Если говорить по сути, то это примерно следующее. Марксистская философия на самом деле – окончательная истина с двойным смыслом. Она указала на необходимые условия «гуманизации» общества. Она начертала путь, идя по которому можно было бы достигнуть «окончательного решения проблемы сосуществования», то есть пролетарской революции. И только «подлинная интерсубъективность», «универсальный класс», пролетариат, организованный в партию, мог бы уничтожить капитализм и освободить всех людей, освобождая самого себя.

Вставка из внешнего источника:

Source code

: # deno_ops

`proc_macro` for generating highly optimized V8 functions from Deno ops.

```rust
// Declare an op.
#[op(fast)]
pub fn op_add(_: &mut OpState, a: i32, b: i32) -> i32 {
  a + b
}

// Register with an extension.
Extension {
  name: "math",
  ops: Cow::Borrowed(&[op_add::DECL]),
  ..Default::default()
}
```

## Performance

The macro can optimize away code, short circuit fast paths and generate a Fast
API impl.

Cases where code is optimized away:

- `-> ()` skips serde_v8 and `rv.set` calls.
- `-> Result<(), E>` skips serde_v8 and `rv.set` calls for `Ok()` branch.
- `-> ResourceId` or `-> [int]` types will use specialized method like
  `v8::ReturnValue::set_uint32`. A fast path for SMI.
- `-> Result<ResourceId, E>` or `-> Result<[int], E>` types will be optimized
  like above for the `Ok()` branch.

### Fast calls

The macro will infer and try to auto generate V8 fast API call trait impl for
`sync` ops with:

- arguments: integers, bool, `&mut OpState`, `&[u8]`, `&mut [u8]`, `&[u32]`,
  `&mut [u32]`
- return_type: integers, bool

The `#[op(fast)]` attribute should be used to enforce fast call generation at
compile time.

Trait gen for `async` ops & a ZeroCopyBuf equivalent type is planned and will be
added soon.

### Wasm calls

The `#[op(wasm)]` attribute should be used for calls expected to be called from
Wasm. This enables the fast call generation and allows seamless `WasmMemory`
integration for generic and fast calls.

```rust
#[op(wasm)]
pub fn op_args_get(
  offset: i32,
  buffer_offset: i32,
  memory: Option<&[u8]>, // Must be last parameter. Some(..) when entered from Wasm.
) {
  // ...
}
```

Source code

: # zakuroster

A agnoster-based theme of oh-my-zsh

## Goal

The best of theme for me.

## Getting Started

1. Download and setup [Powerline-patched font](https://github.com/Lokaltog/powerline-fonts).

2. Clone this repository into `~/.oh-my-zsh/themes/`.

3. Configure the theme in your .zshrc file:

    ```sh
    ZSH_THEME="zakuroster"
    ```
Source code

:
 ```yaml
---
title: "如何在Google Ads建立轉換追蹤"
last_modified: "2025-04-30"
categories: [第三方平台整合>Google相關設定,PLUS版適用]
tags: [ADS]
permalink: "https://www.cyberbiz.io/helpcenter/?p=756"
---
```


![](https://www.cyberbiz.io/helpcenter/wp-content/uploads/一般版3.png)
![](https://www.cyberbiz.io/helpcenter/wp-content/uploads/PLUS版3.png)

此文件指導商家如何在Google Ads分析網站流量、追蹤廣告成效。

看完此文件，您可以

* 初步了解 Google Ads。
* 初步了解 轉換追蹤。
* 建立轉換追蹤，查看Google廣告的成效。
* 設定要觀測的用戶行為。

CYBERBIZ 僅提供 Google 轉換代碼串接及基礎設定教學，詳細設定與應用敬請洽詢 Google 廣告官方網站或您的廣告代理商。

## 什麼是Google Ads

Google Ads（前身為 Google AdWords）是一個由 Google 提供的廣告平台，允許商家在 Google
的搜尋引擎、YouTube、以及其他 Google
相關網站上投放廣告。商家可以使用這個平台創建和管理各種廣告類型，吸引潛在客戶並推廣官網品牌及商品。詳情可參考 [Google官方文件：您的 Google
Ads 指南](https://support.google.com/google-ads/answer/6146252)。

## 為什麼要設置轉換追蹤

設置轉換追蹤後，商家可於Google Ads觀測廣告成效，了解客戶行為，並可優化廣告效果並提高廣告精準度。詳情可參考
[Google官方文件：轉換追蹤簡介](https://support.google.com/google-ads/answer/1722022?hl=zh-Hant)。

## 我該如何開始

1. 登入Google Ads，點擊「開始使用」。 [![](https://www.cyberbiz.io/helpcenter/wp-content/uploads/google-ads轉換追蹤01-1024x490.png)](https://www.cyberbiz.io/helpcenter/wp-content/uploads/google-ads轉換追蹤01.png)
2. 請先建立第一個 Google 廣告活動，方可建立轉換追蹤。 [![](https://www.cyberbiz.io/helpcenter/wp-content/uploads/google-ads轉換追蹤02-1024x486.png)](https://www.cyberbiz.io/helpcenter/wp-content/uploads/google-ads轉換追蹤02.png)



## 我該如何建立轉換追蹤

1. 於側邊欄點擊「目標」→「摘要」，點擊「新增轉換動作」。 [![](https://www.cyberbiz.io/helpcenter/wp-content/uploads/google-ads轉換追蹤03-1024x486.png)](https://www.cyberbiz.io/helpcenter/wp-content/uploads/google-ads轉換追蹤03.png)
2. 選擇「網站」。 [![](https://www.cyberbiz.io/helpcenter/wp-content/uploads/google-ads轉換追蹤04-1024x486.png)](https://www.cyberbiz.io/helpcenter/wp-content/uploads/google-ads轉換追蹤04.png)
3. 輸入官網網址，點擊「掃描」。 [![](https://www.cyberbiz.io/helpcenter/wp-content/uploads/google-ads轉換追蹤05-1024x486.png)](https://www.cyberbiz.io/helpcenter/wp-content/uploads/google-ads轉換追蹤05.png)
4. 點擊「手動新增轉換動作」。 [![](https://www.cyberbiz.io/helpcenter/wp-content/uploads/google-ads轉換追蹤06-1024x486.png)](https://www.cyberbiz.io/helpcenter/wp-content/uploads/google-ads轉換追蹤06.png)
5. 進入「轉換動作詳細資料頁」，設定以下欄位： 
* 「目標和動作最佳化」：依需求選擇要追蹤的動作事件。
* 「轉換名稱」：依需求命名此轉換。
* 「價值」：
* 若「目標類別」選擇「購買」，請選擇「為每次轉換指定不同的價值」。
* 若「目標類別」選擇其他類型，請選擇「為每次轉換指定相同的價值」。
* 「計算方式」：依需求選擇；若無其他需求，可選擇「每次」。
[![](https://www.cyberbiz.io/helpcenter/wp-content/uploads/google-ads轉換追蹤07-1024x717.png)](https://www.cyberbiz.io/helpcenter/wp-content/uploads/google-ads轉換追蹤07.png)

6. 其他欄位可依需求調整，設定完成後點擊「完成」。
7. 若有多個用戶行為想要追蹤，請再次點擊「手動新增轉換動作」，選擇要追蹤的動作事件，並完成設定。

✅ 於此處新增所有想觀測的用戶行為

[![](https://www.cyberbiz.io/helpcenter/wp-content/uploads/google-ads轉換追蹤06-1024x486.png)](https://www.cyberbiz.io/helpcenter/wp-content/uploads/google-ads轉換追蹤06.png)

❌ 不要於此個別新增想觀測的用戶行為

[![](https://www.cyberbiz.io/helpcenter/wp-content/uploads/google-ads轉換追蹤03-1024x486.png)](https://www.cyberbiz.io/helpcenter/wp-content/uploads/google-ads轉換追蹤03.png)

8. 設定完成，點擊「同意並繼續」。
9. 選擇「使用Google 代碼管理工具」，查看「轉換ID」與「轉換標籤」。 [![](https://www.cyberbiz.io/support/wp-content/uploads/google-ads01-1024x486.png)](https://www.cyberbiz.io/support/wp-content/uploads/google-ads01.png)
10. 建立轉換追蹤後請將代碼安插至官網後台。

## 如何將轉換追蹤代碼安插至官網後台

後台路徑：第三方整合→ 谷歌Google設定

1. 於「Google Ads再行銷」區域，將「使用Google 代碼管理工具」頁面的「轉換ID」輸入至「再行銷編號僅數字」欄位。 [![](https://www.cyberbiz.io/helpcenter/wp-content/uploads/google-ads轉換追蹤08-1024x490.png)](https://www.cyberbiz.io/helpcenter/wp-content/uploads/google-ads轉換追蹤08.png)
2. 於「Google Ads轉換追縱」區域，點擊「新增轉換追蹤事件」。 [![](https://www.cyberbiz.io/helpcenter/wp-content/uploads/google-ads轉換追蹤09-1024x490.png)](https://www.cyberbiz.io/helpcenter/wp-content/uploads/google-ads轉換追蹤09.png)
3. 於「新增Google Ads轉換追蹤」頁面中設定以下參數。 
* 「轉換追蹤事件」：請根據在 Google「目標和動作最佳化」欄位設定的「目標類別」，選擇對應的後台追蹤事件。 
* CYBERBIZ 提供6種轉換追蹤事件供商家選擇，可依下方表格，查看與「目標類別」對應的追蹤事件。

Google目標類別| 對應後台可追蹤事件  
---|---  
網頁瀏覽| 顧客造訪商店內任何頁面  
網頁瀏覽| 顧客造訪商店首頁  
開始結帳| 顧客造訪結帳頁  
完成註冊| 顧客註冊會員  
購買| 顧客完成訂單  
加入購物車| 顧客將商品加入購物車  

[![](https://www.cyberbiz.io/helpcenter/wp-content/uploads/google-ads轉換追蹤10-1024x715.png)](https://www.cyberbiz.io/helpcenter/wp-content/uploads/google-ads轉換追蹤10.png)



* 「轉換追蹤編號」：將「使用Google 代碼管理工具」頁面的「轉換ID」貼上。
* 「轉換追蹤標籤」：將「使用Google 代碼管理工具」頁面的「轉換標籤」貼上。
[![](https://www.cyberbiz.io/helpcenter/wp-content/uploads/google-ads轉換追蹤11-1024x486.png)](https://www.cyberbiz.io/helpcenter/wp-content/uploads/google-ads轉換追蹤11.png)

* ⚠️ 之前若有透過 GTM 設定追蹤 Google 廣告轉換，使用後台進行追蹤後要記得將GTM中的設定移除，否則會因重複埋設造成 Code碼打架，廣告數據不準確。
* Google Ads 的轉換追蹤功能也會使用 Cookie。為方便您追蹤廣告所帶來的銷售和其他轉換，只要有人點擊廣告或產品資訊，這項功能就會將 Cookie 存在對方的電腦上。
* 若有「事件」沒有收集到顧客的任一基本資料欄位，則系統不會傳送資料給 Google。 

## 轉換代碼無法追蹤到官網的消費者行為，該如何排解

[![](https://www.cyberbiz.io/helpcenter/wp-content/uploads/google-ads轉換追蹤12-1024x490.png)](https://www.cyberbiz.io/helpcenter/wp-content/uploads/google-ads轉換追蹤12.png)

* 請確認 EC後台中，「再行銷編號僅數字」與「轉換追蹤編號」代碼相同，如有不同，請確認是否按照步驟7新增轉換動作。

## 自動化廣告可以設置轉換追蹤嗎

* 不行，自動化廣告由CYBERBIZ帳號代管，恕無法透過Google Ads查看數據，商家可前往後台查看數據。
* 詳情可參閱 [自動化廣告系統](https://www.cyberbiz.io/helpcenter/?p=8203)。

И нельзя ни отказаться от этой философии, ни перешагнуть через нее, надо спросить себя с полным правом, действительно ли пролетариат под управлением коммунистической партии сможет выполнить миссию, которую ему приписывала философия. Достаточно сильны причины, ставящие под сомнение верность Советского Союза под руководством Сталина пролетарскому гуманизму. Но никакой класс, никакая партия, никакая личность не смогут заменить пролетариат: а неудача пролетариата была бы неудачей всего человечества. В советском лагере могут согласиться на отсрочку прощения, они откажут в ней буржуазным демократам или капиталистам, которые понемногу сохраняют преимущества свободы и фактически скрывают насилие – колониализм, безработицу, низкую зарплату – под лицемерной идеологией.
«При ближайшем рассмотрении марксизм – никакая не гипотеза, которая завтра может быть заменена другой; это простое изложение условий, без которых не будет ни человечества в смысле взаимоотношений между людьми, ни разумности истории. В одном смысле – это не философия истории, это Философия истории, и отречься от нее – значит поставить крест на историческом разуме. После этого останутся только мечты или авантюры»[53]
. Этот текст, невероятный по догматизму и наивности, является откровением. Он выражает убеждение многих интеллектуалов по всему миру: марксизм смешивается с Философией истории, – и это уже окончательно.В чем же состоит, по мнению нашего автора, эта окончательная правда? Она не включает в себя ни главенства производственных отношений, ни плана исторического развития; она содержит две основные идеи: надо обратиться к прожитому опыту, чтобы оценить политико-экономические системы, а взаимное узнавание есть свойство чисто человеческого сообщества.
Эти две идеи приемлемы при условии, если рассеять двусмысленность первой идеи и заметить формальную природу второй. Действительно, критика идеологий, которая может ссылаться на Маркса, – это есть опыт политического сознания. И было бы стыдно оправдывать капитализм как модель образцовой конкуренции или парламентских режимов выдумкой самоуправления. Из этого не вытекает, что человек ничего не значит вне своей социальной роли, что межличностные отношения впитывают жизни всех и каждого. Под прикрытием одной приемлемой критики Мерло-Понти вскользь касается отрицания превосходства внутренней жизни.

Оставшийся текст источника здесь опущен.